Top of Data
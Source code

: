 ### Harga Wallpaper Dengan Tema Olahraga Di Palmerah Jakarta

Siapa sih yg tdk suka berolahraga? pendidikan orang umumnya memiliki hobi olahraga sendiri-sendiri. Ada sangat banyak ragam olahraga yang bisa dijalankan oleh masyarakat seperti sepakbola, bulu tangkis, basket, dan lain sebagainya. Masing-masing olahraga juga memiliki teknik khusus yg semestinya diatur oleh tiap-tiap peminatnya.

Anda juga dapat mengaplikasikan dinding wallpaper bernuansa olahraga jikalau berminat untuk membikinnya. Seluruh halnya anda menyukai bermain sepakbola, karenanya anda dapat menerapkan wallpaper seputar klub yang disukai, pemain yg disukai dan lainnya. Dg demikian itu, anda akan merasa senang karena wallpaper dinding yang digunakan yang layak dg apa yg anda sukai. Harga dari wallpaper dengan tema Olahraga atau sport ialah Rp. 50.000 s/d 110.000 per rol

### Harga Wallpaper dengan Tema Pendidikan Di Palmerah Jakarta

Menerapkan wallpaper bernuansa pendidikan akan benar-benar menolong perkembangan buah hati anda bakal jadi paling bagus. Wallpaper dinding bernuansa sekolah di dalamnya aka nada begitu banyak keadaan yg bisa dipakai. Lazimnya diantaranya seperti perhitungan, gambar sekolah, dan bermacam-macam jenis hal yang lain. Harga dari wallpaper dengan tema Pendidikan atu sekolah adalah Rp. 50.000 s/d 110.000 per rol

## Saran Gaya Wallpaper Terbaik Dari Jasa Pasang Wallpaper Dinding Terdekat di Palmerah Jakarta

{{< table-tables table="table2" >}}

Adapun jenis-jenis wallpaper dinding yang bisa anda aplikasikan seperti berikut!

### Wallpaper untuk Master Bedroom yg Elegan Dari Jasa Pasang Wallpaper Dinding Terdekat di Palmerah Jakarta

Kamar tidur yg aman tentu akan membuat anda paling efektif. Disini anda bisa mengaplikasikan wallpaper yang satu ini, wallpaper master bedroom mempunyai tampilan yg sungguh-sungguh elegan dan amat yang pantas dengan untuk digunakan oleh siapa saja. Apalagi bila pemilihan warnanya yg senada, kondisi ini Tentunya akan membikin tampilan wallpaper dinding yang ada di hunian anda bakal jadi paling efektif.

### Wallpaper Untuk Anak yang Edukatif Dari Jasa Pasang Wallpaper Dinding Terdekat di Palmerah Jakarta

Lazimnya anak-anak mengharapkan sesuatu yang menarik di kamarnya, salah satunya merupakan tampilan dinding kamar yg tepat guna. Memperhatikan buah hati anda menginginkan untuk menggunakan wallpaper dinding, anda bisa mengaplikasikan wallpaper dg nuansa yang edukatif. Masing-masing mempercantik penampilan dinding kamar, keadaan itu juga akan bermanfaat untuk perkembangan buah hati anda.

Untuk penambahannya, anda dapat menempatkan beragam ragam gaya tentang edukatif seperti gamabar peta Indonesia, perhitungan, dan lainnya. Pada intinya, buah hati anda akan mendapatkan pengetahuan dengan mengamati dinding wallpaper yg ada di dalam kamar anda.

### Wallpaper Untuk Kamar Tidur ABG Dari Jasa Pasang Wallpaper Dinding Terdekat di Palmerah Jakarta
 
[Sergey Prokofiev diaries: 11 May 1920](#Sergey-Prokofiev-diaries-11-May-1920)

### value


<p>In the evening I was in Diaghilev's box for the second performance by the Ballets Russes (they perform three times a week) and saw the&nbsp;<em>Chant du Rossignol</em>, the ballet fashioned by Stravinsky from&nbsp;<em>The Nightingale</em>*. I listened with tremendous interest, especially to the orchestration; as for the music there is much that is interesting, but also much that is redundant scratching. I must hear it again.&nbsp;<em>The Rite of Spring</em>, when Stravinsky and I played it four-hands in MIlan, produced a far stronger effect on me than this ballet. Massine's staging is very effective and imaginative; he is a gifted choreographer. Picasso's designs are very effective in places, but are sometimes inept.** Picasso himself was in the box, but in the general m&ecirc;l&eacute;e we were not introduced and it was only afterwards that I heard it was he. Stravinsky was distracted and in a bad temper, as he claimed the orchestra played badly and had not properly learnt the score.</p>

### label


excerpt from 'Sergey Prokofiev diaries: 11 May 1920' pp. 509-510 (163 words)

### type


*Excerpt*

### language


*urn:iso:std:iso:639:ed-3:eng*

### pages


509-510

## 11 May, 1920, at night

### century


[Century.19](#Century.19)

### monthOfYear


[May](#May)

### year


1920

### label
Bottom of Data
▸ **Task statement**
Where the line with "### Wallpaper untuk Master" ends, your copy should end too; please return exactly the lines from the first line of the data through it.

▸ **Result for this task**
Source code

: ### Harga Wallpaper Dengan Tema Olahraga Di Palmerah Jakarta

Siapa sih yg tdk suka berolahraga? pendidikan orang umumnya memiliki hobi olahraga sendiri-sendiri. Ada sangat banyak ragam olahraga yang bisa dijalankan oleh masyarakat seperti sepakbola, bulu tangkis, basket, dan lain sebagainya. Masing-masing olahraga juga memiliki teknik khusus yg semestinya diatur oleh tiap-tiap peminatnya.

Anda juga dapat mengaplikasikan dinding wallpaper bernuansa olahraga jikalau berminat untuk membikinnya. Seluruh halnya anda menyukai bermain sepakbola, karenanya anda dapat menerapkan wallpaper seputar klub yang disukai, pemain yg disukai dan lainnya. Dg demikian itu, anda akan merasa senang karena wallpaper dinding yang digunakan yang layak dg apa yg anda sukai. Harga dari wallpaper dengan tema Olahraga atau sport ialah Rp. 50.000 s/d 110.000 per rol

### Harga Wallpaper dengan Tema Pendidikan Di Palmerah Jakarta

Menerapkan wallpaper bernuansa pendidikan akan benar-benar menolong perkembangan buah hati anda bakal jadi paling bagus. Wallpaper dinding bernuansa sekolah di dalamnya aka nada begitu banyak keadaan yg bisa dipakai. Lazimnya diantaranya seperti perhitungan, gambar sekolah, dan bermacam-macam jenis hal yang lain. Harga dari wallpaper dengan tema Pendidikan atu sekolah adalah Rp. 50.000 s/d 110.000 per rol

## Saran Gaya Wallpaper Terbaik Dari Jasa Pasang Wallpaper Dinding Terdekat di Palmerah Jakarta

{{< table-tables table="table2" >}}

Adapun jenis-jenis wallpaper dinding yang bisa anda aplikasikan seperti berikut!

### Wallpaper untuk Master Bedroom yg Elegan Dari Jasa Pasang Wallpaper Dinding Terdekat di Palmerah Jakarta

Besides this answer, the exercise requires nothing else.